[Start of Attachment]
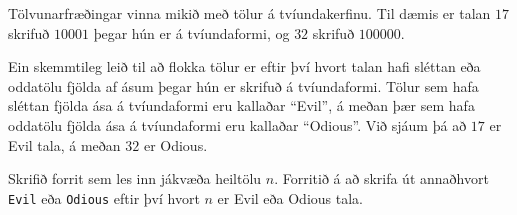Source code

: 
Tölvunarfræðingar vinna mikið með tölur á tvíundakerfinu. Til dæmis er talan
$17$ skrifuð $10001$ þegar hún er á tvíundaformi, og $32$ skrifuð $100000$.

Ein skemmtileg leið til að flokka tölur er eftir því hvort talan hafi sléttan
eða oddatölu fjölda af ásum þegar hún er skrifuð á tvíundaformi. Tölur sem hafa
sléttan fjölda ása á tvíundaformi eru kallaðar ``Evil'', á meðan þær sem hafa
oddatölu fjölda ása á tvíundaformi eru kallaðar ``Odious''. Við sjáum þá að
$17$ er Evil tala, á meðan $32$ er Odious.

Skrifið forrit sem les inn jákvæða heiltölu $n$. Forritið á að skrifa út annaðhvort
\texttt{Evil} eða \texttt{Odious} eftir því hvort $n$ er Evil eða Odious tala.


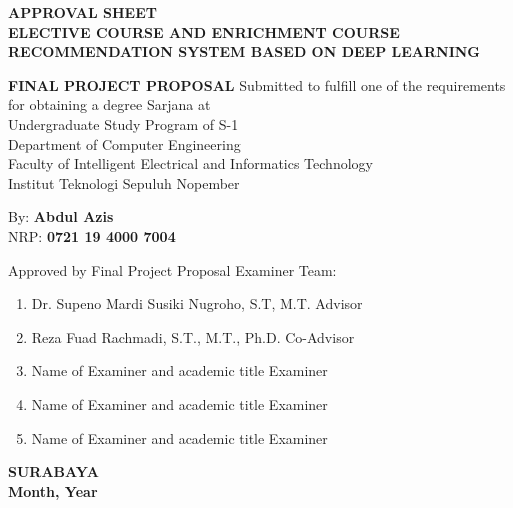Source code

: {
\begin{center}
    \uppercase{\textbf{\large Approval Sheet}} \\

    \vspace*{10mm}
    \uppercase{\textbf{Elective Course and Enrichment course recommendation system based on Deep Learning}}
    \vspace*{10mm}

    {
        \uppercase{\textbf{Final Project Proposal}}
        Submitted to fulfill one of the requirements                  \\
        for obtaining a degree Sarjana at                             \\
        Undergraduate Study Program of S-1                            \\
        Department of Computer Engineering                            \\
        Faculty of Intelligent Electrical and Informatics Technology  \\
        Institut Teknologi Sepuluh Nopember                           \\
    }

    \vspace*{1.5cm}
    By: \textbf{Abdul Azis}                                       \\
    NRP: \textbf{0721 19 4000 7004}                               \\
    \vspace*{1.5cm}

    Approved by Final Project Proposal Examiner Team:             \\
    \vspace*{5mm}

    \begin{enumerate}
        \setlength\itemsep{1.5em}
        \item Dr. Supeno Mardi Susiki Nugroho, S.T, M.T. \hfill Advisor
        \item Reza Fuad Rachmadi, S.T., M.T., Ph.D. \hfill Co-Advisor
        \item Name of Examiner and academic title \hfill Examiner
        \item Name of Examiner and academic title \hfill Examiner
        \item Name of Examiner and academic title \hfill Examiner
    \end{enumerate}

    \vspace*{1.5cm}
    \uppercase{\textbf{surabaya}}                      \\
    \textbf{Month, Year}                               \\

\end{center}
}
[End of Attachment]
■ Description of the task ■
Determine which lines above include the word "Project", and report those lines in full.

■ Solution to this problem ■
        \uppercase{\textbf{Final Project Proposal}}
    Approved by Final Project Proposal Examiner Team:             \\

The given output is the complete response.